Physics of Superluminous Supernovae

TL;DR

Superluminous supernovae, a recently discovered class of extremely bright stellar explosions, challenge existing models of star death and offer insights into the death of massive stars and potential applications in cosmology.

Contribution

This paper reviews the latest theoretical models of superluminous supernovae, highlighting new understanding and challenges in the physics of these extraordinary explosions.

Findings

Superluminous supernovae are linked to the death of very massive stars.

They are powered by radioactive isotopes or compact objects.

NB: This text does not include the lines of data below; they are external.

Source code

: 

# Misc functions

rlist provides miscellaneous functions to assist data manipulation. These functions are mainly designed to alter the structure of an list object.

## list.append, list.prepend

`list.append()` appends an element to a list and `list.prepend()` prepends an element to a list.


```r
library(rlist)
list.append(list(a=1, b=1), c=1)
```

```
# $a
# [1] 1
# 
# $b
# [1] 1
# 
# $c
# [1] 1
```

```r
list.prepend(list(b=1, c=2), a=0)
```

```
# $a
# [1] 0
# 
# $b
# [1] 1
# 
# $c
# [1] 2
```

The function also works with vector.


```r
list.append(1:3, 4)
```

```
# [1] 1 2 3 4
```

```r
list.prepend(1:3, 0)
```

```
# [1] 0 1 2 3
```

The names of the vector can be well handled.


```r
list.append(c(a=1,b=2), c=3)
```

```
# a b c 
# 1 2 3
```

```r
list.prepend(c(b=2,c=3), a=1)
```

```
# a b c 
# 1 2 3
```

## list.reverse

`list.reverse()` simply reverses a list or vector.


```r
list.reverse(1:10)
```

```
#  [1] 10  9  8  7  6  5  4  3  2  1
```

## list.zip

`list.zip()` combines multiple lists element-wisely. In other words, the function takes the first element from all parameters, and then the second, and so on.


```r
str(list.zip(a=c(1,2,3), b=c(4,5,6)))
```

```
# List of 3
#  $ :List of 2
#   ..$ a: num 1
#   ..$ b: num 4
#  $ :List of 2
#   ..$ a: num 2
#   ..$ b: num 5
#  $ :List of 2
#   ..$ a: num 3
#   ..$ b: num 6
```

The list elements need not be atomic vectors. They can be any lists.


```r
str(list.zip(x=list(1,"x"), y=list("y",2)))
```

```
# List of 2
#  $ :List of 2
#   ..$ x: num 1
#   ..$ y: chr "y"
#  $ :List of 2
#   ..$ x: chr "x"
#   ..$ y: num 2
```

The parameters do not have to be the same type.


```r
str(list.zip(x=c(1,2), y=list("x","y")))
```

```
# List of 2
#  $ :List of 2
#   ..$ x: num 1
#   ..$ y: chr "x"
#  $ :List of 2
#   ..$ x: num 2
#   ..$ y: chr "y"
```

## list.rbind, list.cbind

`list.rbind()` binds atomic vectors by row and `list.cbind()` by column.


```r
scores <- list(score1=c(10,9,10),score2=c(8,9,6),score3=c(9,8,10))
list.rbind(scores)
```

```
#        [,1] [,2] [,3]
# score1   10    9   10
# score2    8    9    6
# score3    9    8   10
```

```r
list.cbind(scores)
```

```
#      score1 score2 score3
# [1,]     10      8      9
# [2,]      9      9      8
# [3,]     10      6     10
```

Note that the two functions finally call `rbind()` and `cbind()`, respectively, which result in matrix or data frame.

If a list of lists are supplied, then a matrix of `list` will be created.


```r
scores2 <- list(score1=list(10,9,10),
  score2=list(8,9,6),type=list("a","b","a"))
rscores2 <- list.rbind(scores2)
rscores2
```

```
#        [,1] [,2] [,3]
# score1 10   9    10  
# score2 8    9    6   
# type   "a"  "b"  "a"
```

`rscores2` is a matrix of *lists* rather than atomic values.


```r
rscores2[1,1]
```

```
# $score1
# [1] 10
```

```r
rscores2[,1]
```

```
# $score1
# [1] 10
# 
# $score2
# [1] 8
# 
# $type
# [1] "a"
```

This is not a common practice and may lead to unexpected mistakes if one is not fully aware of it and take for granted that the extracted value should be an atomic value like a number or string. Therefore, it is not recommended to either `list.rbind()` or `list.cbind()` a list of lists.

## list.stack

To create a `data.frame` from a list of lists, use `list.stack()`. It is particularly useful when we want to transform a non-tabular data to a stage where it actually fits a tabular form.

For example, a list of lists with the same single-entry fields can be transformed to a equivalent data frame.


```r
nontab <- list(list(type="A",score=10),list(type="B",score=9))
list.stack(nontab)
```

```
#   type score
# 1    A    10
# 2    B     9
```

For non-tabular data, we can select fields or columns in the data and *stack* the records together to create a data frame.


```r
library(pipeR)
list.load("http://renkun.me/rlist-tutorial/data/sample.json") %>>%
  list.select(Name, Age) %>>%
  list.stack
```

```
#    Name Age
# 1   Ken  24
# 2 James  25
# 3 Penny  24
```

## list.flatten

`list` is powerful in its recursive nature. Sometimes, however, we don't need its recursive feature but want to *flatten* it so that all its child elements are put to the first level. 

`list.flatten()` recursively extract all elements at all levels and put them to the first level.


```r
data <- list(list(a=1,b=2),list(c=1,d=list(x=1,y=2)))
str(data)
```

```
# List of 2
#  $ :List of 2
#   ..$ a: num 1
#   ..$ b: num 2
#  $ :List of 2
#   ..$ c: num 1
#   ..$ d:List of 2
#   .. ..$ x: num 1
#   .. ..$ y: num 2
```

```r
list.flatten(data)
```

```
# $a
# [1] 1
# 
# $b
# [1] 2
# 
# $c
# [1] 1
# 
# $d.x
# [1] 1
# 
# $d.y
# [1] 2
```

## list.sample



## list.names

Recent models explain their extreme brightness and diversity.

Abstract

Understanding how massive stars die as supernovae is a crucial question in modern astrophysics. Supernovae are powerful stellar explosions and key drivers in the cosmic baryonic cycles by injecting their explosion energy and heavy elements to the interstellar medium that forms new stars. After decades of effort, astrophysicists have built up a stand model for the explosion mechanism of massive stars. However, this model is challenged by new kinds of stellar explosions discovered in the recent transit surveys. In particular, the new population called superluminous supernovae, which are a hundred times brighter than typical supernovae, is revolutionizing our understanding of supernovae. New studies suggest the superluminous supernovae are associated with the unusual demise of very massive stars and their extreme supernovae powered by the radioactive isotopes or compact objects formed after the explosion. Studying these supernovae fills a gap of knowledge between the death of massive stars and their explosions; furthermore, we may apply their intense luminosity to light up the distant universe. This paper aims to provide a timely review of superluminous supernovae physics, focusing on the latest development of their theoretical models.